GForce shutoff for non-standard classes #3546

MichaelChirico · 2019-05-06T05:58:35Z

Closes #3079
Closes #1876
Closes #3533

MichaelChirico · 2019-05-06T10:04:29Z

Two old tests were altered/eliminated here; see comments on each

MichaelChirico · 2019-05-06T10:07:52Z

inst/tests/tests.Rraw

-DT = data.table(id=1:2, val1=6:1, val2=6:1)   # 5380
-test(1199, DT[, sum(.SD), by=id], error="GForce sum can only be applied to columns, not .SD or similar.*looking for.*lapply\\(.SD")
+#DT = data.table(id=1:2, val1=6:1, val2=6:1)   # 5380
+#test(1199, DT[, sum(.SD), by=id], error="GForce sum can only be applied to columns, not .SD or similar.*looking for.*lapply\\(.SD")


I'm not sure this ever should have been an error... Behavior in this PR is to degrade from trying to GForce sum(.SD) and erroring to just never trying to GForce in the first place.

The error is nice in that it provides feedback that the user may be doing it wrong...

Potentially we could add some more checks for this specific case and continue to pass this test?

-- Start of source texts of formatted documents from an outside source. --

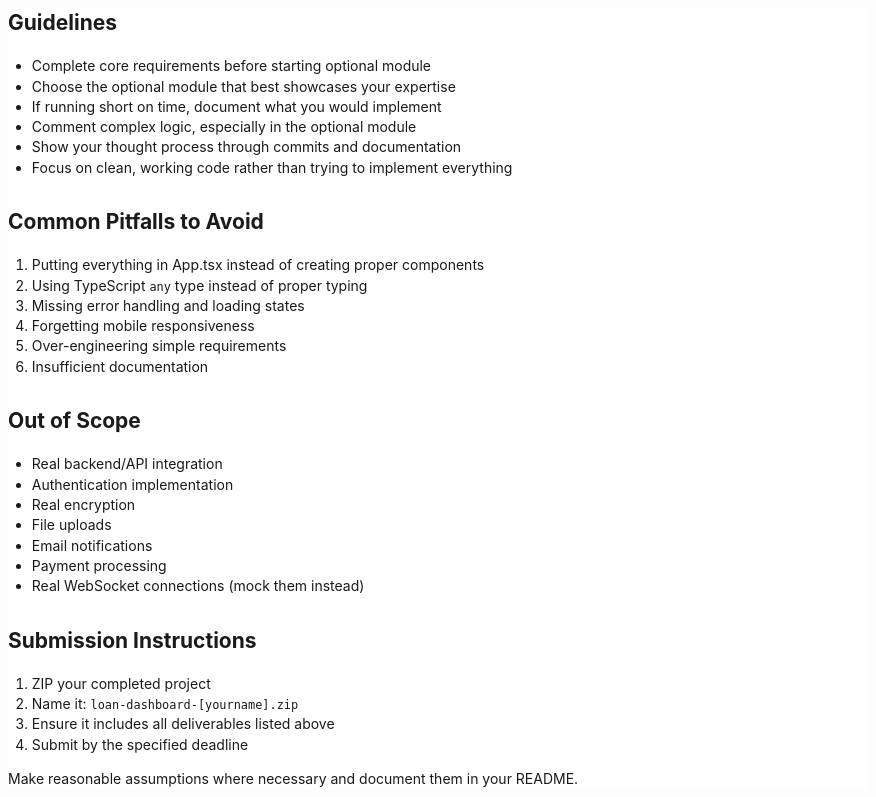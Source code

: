 ## Guidelines

- Complete core requirements before starting optional module
- Choose the optional module that best showcases your expertise
- If running short on time, document what you would implement
- Comment complex logic, especially in the optional module
- Show your thought process through commits and documentation
- Focus on clean, working code rather than trying to implement everything

## Common Pitfalls to Avoid

1. Putting everything in App.tsx instead of creating proper components
2. Using TypeScript `any` type instead of proper typing
3. Missing error handling and loading states
4. Forgetting mobile responsiveness
5. Over-engineering simple requirements
6. Insufficient documentation

## Out of Scope

- Real backend/API integration
- Authentication implementation
- Real encryption
- File uploads
- Email notifications
- Payment processing
- Real WebSocket connections (mock them instead)

## Submission Instructions

1. ZIP your completed project
2. Name it: `loan-dashboard-[yourname].zip`
3. Ensure it includes all deliverables listed above
4. Submit by the specified deadline

Make reasonable assumptions where necessary and document them in your README.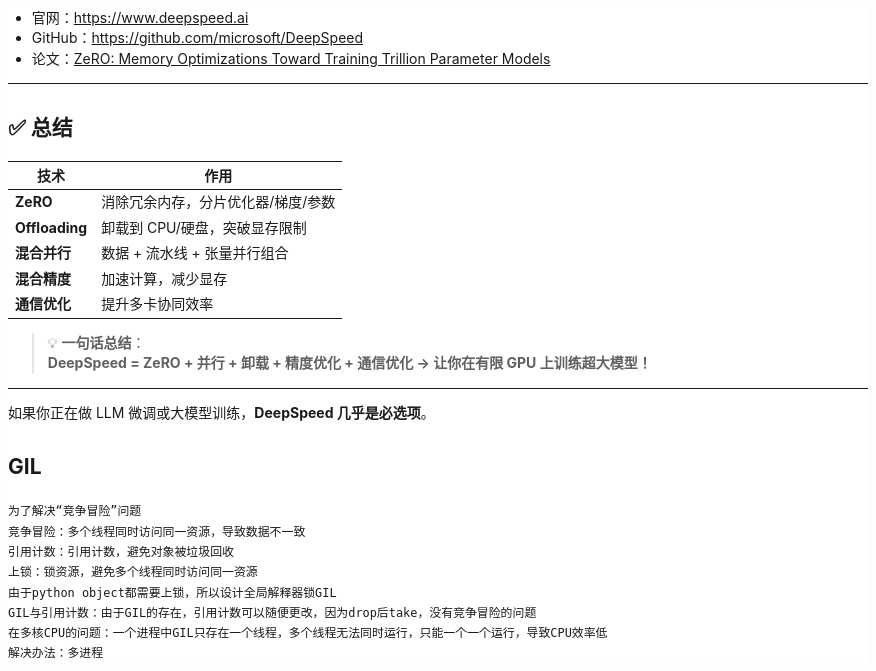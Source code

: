 - 官网：https://www.deepspeed.ai
- GitHub：https://github.com/microsoft/DeepSpeed
- 论文：[ZeRO: Memory Optimizations Toward Training Trillion Parameter Models](https://arxiv.org/abs/1910.02054)

---

## ✅ 总结

| 技术 | 作用 |
|------|------|
| **ZeRO** | 消除冗余内存，分片优化器/梯度/参数 |
| **Offloading** | 卸载到 CPU/硬盘，突破显存限制 |
| **混合并行** | 数据 + 流水线 + 张量并行组合 |
| **混合精度** | 加速计算，减少显存 |
| **通信优化** | 提升多卡协同效率 |

> 💡 **一句话总结**：  
> **DeepSpeed = ZeRO + 并行 + 卸载 + 精度优化 + 通信优化 → 让你在有限 GPU 上训练超大模型！**

--- 

如果你正在做 LLM 微调或大模型训练，**DeepSpeed 几乎是必选项**。

## GIL 
    为了解决“竞争冒险”问题
    竞争冒险：多个线程同时访问同一资源，导致数据不一致
    引用计数：引用计数，避免对象被垃圾回收
    上锁：锁资源，避免多个线程同时访问同一资源 
    由于python object都需要上锁，所以设计全局解释器锁GIL
    GIL与引用计数：由于GIL的存在，引用计数可以随便更改，因为drop后take，没有竞争冒险的问题
    在多核CPU的问题：一个进程中GIL只存在一个线程，多个线程无法同时运行，只能一个一个运行，导致CPU效率低
    解决办法：多进程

codecov · 2019-05-06T10:14:41Z

Codecov Report

Merging #3546 into master will increase coverage by <.01%.
The diff coverage is 100%.

@@            Coverage Diff             @@
##           master    #3546      +/-   ##
==========================================
+ Coverage   97.45%   97.45%   +<.01%     
==========================================
  Files          66       66              
  Lines       12801    12809       +8     
==========================================
+ Hits        12475    12483       +8     
  Misses        326      326

Impacted Files	Coverage Δ
R/data.table.R	`97.66% <100%> (ø)`	⬆️

Continue to review full report at Codecov.

Legend - Click here to learn more
Δ = absolute <relative> (impact), ø = not affected, ? = missing data
Powered by Codecov. Last update 572b6e4...99b8dcb. Read the comment docs.

MichaelChirico · 2019-05-06T10:15:54Z

inst/tests/tests.Rraw

@@ -7039,6 +7039,11 @@ test(1521, x[, b := 5], data.table(a=c(1,2), b=5))

 # Fix for #1160, fastmean retaining attributes
 x = data.table(a = c(2,2,1,1,2), b=setattr(1:5, 'class', c('bla', 'integer')))


This test is building explicitly wrong (IMO) behavior by expecting fastmean to run on bla-class objects.

Essentially it's forcing mean.default to be run on all classes & then returning the object with the old class... As we've seen in #3533 etc, this implicit bypassing of the method dispatch can be ill-advised.

IIUC that's why mean.default will coerce to numeric instead of retaining c('bla', 'integer') -- especially the integer part feels explicitly wrong.

x = data.table(a = c(2,2,1,1,2), b=1:5) setattr(x$b, 'class', c('bla', 'integer')) class(mean(x$b)) # [1] numeric

The original issue of #1160 would have been fixed by this PR as well (just not using fastmean), so leaving the test in and adjusting by providing a mean.bla method. @arunsrinivasan made the original PR, any thoughts?

only that there is one pending issue related to fast mean #2799

mattdowle · 2019-05-14T00:03:57Z

As we've seen in #3533 etc, this implicit bypassing of the method dispatch can be ill-advised.

But that issue is very unusual in that mean(c(20,350)) is not 185 but 5 (in the circular package). It's long-standing behavior that data.table calculates summary stats (mean, sum, sd, min, max) on the underlying type and then copies the class attributes on to the result. The class attributes are most often used for class-specific formatting. For unusual packages like circular, needing to write out the method name mean.circular(c(20,350)) seems reasonable to me as it reminds the reader of the code that it is not a standard mean. Either that or turn off optimization when used with circular.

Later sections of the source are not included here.